What is required: Every line of the records below that holds the word "algorithmnpiece" belongs in the answer.

Collection entries:
---

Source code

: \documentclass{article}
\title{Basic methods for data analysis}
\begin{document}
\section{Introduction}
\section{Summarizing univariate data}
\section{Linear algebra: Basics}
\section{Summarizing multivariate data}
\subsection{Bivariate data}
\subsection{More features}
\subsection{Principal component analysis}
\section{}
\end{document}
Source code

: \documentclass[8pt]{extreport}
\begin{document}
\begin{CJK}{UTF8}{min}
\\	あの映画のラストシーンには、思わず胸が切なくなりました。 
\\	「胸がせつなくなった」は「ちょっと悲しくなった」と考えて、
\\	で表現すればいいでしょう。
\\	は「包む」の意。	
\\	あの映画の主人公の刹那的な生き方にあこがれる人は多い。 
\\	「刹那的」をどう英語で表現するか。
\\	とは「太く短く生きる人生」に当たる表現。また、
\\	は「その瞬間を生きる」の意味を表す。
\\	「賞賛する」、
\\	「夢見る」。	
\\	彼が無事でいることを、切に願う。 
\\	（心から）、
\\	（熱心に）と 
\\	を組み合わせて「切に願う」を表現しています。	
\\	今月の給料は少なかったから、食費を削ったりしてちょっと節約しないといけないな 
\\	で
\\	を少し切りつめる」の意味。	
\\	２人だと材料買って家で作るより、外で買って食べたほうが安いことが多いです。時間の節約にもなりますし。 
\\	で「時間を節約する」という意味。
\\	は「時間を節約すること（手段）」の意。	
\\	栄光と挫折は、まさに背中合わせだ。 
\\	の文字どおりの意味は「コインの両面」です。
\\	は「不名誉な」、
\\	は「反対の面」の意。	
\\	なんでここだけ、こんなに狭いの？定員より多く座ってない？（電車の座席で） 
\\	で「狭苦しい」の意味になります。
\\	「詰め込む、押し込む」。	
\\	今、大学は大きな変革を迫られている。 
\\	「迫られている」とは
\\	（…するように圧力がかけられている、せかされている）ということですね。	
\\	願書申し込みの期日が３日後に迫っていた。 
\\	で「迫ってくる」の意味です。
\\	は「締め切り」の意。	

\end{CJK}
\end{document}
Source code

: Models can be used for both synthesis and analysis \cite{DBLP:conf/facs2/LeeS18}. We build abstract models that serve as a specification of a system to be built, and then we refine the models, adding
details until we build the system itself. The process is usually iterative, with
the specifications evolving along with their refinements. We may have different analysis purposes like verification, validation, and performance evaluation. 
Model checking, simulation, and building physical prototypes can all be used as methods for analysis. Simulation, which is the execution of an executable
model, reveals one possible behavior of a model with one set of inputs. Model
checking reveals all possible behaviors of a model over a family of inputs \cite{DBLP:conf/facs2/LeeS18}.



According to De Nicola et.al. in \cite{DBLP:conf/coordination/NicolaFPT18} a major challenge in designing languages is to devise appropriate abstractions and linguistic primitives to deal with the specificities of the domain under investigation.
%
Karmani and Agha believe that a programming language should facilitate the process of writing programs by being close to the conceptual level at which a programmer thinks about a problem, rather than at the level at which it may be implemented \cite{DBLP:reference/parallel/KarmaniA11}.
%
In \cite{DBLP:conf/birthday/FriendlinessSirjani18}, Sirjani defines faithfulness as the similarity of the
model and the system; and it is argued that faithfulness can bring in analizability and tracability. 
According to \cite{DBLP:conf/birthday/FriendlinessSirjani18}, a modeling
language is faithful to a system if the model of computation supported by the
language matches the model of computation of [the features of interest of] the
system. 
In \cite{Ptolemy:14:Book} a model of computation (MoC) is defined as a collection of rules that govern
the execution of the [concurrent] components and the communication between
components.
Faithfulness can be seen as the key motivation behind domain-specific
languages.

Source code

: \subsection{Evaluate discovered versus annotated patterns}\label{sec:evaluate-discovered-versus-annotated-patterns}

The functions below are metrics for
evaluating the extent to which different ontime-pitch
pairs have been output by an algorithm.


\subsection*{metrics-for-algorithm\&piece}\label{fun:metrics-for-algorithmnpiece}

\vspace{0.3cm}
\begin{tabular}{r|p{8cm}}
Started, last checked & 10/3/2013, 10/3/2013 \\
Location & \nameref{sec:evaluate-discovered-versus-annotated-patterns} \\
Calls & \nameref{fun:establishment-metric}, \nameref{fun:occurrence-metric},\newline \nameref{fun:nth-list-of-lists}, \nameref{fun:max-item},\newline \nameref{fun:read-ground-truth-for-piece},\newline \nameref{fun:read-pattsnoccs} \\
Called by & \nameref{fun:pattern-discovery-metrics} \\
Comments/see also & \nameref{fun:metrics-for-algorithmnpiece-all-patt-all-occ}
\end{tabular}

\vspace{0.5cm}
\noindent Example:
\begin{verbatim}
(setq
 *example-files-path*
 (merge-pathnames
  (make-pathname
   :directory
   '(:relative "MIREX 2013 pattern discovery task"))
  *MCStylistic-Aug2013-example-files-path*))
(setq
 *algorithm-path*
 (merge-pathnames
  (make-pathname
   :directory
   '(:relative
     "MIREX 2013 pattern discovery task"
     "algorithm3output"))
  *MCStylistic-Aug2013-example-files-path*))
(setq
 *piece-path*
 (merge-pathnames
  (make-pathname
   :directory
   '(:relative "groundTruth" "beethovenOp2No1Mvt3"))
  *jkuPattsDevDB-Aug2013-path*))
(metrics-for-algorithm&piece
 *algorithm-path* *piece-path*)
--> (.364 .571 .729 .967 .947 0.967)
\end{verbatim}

---

Expected output:
\subsection*{metrics-for-algorithm\&piece}\label{fun:metrics-for-algorithmnpiece}
Comments/see also & \nameref{fun:metrics-for-algorithmnpiece-all-patt-all-occ}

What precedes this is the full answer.